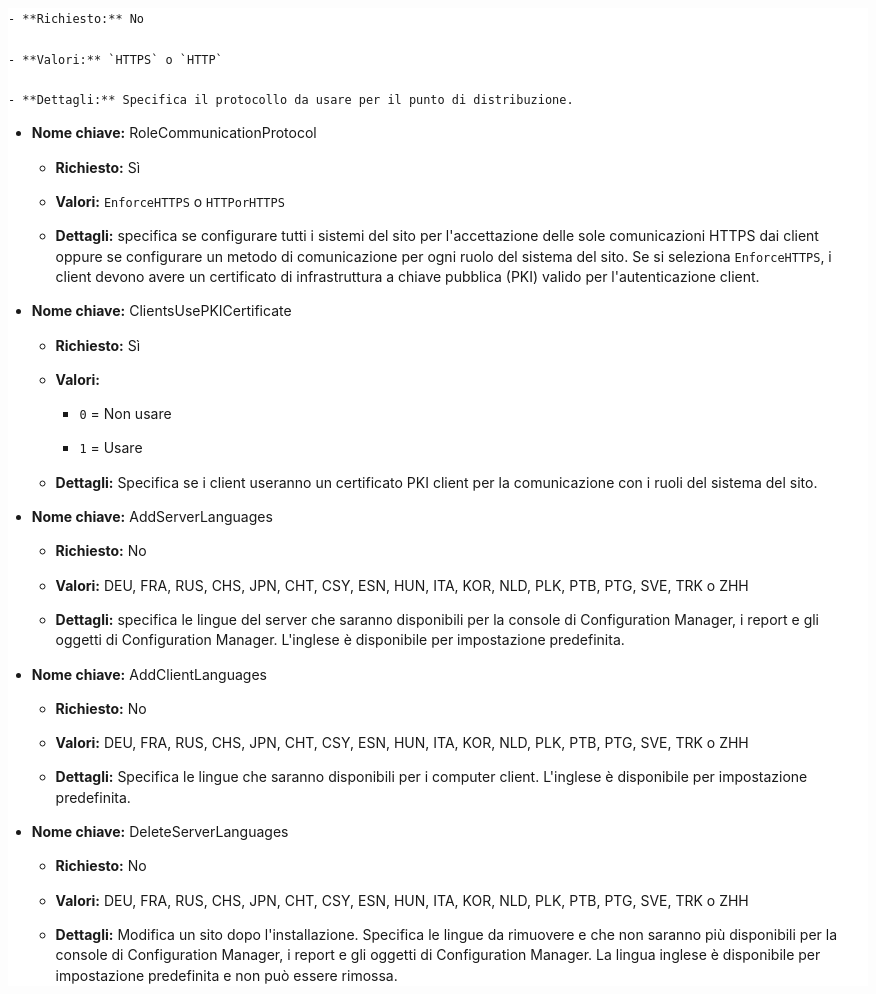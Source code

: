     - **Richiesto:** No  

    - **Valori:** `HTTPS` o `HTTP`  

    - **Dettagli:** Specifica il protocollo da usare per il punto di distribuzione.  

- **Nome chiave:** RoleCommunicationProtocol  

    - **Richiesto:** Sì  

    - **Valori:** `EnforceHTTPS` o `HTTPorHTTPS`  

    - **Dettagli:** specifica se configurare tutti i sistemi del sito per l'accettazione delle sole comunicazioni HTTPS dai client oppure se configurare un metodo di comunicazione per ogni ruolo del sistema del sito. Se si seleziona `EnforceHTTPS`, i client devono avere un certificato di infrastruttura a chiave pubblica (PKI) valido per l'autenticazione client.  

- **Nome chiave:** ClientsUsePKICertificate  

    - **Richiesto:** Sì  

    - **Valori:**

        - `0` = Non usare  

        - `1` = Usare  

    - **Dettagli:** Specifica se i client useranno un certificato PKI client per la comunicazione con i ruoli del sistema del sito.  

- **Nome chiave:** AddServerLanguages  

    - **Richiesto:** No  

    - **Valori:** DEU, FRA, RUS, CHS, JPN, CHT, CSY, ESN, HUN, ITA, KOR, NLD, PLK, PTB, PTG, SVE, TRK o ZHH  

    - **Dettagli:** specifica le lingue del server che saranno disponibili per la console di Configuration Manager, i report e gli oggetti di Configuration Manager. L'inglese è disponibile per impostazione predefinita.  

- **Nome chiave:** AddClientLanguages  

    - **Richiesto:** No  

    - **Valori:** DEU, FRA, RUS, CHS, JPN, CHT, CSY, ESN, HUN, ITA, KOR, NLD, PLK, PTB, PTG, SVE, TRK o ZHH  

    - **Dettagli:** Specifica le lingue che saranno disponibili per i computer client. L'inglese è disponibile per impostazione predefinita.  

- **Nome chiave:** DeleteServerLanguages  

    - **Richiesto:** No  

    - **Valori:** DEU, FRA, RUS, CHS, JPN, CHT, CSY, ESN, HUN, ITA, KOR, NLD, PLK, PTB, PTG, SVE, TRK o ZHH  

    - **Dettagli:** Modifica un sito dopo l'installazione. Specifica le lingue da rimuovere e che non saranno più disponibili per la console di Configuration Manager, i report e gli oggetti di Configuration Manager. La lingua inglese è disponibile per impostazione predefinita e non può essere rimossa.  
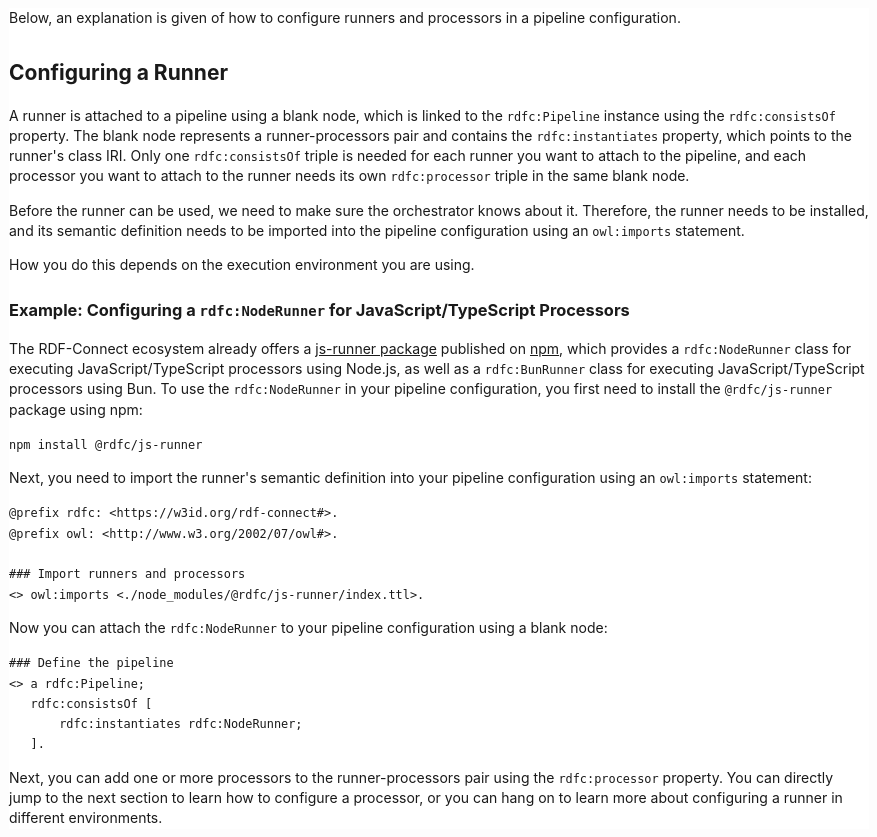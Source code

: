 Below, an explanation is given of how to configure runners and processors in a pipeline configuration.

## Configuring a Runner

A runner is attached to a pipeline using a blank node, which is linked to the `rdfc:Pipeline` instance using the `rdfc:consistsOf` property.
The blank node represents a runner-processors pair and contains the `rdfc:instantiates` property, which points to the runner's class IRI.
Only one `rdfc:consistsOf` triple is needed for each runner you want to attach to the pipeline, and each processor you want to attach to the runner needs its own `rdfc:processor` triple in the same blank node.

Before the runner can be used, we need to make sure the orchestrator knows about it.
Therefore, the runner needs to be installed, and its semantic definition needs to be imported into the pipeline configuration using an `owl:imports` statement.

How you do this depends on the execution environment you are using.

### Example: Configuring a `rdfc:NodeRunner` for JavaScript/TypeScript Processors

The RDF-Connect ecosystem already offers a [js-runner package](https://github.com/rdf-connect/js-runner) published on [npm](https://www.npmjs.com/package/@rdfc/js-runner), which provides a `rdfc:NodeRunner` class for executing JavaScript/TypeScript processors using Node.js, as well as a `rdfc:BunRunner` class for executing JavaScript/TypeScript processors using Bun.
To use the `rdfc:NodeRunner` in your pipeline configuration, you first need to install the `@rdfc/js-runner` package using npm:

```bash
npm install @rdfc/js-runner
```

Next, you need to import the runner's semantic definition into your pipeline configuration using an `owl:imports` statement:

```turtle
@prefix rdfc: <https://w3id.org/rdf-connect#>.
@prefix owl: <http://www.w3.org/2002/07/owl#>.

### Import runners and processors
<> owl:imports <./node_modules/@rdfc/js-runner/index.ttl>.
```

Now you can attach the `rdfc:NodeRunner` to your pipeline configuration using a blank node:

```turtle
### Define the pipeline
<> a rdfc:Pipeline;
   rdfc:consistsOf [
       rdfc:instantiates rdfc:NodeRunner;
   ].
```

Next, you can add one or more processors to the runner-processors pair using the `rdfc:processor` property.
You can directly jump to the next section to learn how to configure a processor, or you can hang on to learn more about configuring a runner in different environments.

==

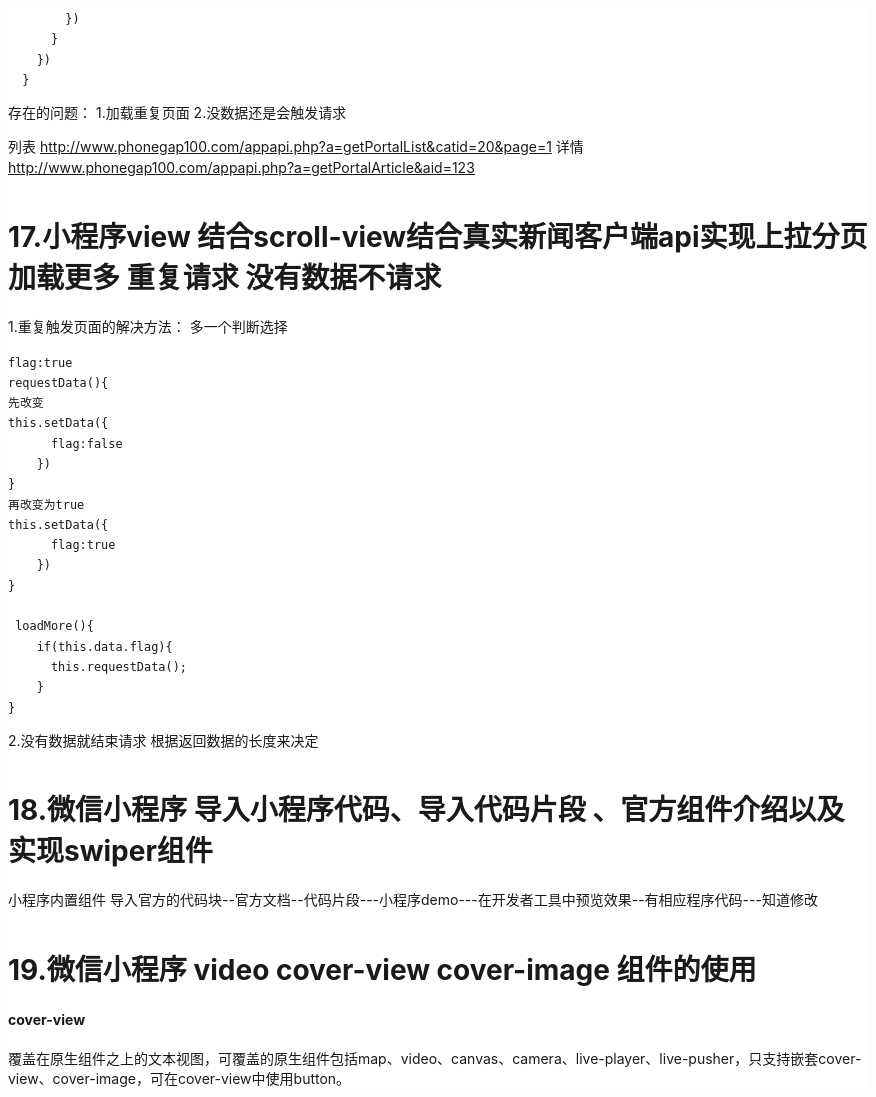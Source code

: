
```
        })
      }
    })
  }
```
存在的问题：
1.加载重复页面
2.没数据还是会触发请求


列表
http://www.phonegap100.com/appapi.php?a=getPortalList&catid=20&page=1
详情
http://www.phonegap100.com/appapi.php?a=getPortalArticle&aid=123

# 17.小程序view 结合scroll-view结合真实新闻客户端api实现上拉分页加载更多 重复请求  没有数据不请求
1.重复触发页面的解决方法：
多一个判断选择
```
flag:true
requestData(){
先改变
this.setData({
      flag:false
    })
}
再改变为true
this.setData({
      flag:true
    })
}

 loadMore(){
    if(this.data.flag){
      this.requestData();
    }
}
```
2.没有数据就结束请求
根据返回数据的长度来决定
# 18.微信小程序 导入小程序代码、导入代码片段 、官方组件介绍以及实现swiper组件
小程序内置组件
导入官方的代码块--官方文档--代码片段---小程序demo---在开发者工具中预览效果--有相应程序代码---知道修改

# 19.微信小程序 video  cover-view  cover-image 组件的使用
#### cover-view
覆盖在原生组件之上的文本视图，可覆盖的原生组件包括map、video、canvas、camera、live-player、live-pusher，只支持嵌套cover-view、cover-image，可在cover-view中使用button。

- Work to complete:
Would you copy, unchanged, the stretch of the records above that begins at the line containing "Therefore, the runner" and ends at the line containing "Next, you need", and only that?

- Reply:
Therefore, the runner needs to be installed, and its semantic definition needs to be imported into the pipeline configuration using an `owl:imports` statement.

How you do this depends on the execution environment you are using.

### Example: Configuring a `rdfc:NodeRunner` for JavaScript/TypeScript Processors

The RDF-Connect ecosystem already offers a [js-runner package](https://github.com/rdf-connect/js-runner) published on [npm](https://www.npmjs.com/package/@rdfc/js-runner), which provides a `rdfc:NodeRunner` class for executing JavaScript/TypeScript processors using Node.js, as well as a `rdfc:BunRunner` class for executing JavaScript/TypeScript processors using Bun.
To use the `rdfc:NodeRunner` in your pipeline configuration, you first need to install the `@rdfc/js-runner` package using npm:

```bash
npm install @rdfc/js-runner
```

Next, you need to import the runner's semantic definition into your pipeline configuration using an `owl:imports` statement:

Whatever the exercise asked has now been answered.